Instructions for the task -> What appears from the first line of the records below through the line containing "## What Are Type Hints?" must be reproduced verbatim.
══ Materials provided
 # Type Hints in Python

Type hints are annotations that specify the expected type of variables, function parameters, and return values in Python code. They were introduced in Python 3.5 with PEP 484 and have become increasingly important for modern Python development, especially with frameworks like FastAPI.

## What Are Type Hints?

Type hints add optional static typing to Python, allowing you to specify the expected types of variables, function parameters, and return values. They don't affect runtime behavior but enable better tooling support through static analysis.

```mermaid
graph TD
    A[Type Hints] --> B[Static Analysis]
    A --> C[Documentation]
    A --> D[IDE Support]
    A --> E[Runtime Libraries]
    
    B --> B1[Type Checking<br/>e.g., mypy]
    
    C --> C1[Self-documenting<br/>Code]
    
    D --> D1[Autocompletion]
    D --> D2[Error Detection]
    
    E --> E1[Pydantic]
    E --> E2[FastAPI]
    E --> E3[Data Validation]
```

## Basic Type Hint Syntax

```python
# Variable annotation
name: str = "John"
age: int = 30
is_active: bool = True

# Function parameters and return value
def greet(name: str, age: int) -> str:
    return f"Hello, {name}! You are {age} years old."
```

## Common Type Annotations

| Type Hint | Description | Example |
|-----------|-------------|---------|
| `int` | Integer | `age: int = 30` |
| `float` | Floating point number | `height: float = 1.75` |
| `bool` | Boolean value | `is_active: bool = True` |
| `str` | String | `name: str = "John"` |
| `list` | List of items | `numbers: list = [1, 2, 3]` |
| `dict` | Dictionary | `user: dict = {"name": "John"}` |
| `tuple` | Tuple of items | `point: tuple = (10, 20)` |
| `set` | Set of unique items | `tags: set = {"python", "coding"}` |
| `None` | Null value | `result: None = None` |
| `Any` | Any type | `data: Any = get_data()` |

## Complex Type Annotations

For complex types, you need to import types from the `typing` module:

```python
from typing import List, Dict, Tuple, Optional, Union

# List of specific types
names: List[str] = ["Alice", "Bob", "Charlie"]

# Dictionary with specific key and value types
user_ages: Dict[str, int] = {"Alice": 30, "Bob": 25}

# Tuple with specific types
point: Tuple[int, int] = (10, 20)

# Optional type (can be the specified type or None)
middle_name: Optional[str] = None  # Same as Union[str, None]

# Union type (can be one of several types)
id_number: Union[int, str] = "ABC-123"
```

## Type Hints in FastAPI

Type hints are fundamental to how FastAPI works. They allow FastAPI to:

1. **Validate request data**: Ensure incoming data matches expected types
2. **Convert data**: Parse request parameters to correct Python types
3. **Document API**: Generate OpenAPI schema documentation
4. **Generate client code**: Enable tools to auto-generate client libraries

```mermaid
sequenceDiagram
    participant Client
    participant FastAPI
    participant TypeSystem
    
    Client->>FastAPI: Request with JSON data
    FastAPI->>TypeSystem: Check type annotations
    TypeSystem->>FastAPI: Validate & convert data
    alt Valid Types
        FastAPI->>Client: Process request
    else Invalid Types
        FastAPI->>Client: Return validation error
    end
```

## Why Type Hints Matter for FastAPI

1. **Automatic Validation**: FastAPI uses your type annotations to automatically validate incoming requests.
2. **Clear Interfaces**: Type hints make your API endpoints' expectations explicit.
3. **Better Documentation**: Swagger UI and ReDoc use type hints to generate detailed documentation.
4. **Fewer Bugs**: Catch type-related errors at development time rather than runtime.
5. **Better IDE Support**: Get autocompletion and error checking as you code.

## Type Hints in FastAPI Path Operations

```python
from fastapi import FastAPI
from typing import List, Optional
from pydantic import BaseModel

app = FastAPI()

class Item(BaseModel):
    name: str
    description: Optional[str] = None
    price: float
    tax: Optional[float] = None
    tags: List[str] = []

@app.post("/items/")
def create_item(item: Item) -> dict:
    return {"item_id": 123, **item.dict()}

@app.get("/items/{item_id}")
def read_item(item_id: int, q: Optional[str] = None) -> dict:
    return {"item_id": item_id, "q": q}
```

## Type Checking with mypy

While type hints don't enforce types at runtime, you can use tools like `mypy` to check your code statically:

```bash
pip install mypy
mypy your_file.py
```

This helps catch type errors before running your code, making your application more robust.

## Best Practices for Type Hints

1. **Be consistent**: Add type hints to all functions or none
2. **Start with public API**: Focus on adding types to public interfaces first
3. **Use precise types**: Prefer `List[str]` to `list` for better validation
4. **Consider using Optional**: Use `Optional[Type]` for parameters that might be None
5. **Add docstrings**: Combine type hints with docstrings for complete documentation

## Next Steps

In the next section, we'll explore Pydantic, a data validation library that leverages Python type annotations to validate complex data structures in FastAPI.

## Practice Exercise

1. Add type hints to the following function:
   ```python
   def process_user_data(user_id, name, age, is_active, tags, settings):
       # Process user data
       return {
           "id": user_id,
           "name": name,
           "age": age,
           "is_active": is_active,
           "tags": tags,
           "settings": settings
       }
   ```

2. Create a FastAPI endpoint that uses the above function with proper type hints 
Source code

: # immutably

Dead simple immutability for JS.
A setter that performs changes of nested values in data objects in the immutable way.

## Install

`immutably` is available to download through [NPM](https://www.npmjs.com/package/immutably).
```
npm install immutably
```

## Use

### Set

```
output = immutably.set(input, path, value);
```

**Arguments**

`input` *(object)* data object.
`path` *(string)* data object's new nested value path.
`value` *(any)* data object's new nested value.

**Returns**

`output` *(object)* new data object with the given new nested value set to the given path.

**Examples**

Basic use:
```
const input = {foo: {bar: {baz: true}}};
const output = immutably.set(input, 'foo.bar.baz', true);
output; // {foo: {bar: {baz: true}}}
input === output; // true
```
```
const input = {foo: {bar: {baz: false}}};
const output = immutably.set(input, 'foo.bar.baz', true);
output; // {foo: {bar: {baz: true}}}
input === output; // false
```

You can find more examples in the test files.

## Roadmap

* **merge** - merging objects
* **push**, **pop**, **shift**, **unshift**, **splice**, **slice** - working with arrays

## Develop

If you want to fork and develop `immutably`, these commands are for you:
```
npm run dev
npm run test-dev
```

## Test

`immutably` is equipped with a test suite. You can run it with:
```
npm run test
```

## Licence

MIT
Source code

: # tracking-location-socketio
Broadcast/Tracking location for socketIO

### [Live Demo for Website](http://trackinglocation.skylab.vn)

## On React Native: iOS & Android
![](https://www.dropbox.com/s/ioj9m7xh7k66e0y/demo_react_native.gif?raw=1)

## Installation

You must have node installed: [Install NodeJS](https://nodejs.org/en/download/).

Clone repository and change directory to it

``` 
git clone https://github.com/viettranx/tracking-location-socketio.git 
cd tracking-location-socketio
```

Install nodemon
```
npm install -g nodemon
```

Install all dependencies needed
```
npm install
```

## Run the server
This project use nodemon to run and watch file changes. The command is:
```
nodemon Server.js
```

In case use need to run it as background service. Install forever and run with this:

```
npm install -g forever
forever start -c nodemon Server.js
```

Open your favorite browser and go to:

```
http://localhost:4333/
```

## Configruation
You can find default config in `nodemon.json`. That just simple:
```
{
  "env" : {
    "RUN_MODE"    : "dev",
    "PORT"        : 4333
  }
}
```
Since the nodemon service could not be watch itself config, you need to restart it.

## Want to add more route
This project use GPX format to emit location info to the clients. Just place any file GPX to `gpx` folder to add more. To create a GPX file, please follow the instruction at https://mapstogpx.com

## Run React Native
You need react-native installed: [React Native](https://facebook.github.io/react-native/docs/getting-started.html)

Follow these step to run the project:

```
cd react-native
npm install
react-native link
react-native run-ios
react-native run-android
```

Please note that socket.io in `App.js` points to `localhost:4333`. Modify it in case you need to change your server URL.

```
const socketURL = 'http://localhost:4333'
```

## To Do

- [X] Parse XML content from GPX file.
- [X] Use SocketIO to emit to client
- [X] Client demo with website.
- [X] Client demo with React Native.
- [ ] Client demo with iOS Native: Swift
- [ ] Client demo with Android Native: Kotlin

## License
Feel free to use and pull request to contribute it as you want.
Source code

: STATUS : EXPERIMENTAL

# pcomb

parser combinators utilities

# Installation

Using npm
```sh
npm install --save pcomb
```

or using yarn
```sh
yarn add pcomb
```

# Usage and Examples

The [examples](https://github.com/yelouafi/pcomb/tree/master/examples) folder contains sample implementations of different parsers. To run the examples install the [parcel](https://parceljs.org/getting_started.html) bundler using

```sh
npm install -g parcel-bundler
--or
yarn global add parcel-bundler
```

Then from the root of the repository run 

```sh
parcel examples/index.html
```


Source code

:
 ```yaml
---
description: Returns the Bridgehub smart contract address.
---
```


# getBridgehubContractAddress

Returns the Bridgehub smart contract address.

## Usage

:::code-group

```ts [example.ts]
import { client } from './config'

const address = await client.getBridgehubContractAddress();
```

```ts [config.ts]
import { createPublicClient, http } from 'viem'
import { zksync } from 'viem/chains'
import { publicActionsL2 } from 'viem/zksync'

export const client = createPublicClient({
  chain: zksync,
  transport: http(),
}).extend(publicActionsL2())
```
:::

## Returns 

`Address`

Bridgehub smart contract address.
════
Your response ->
 # Type Hints in Python

Type hints are annotations that specify the expected type of variables, function parameters, and return values in Python code. They were introduced in Python 3.5 with PEP 484 and have become increasingly important for modern Python development, especially with frameworks like FastAPI.

## What Are Type Hints?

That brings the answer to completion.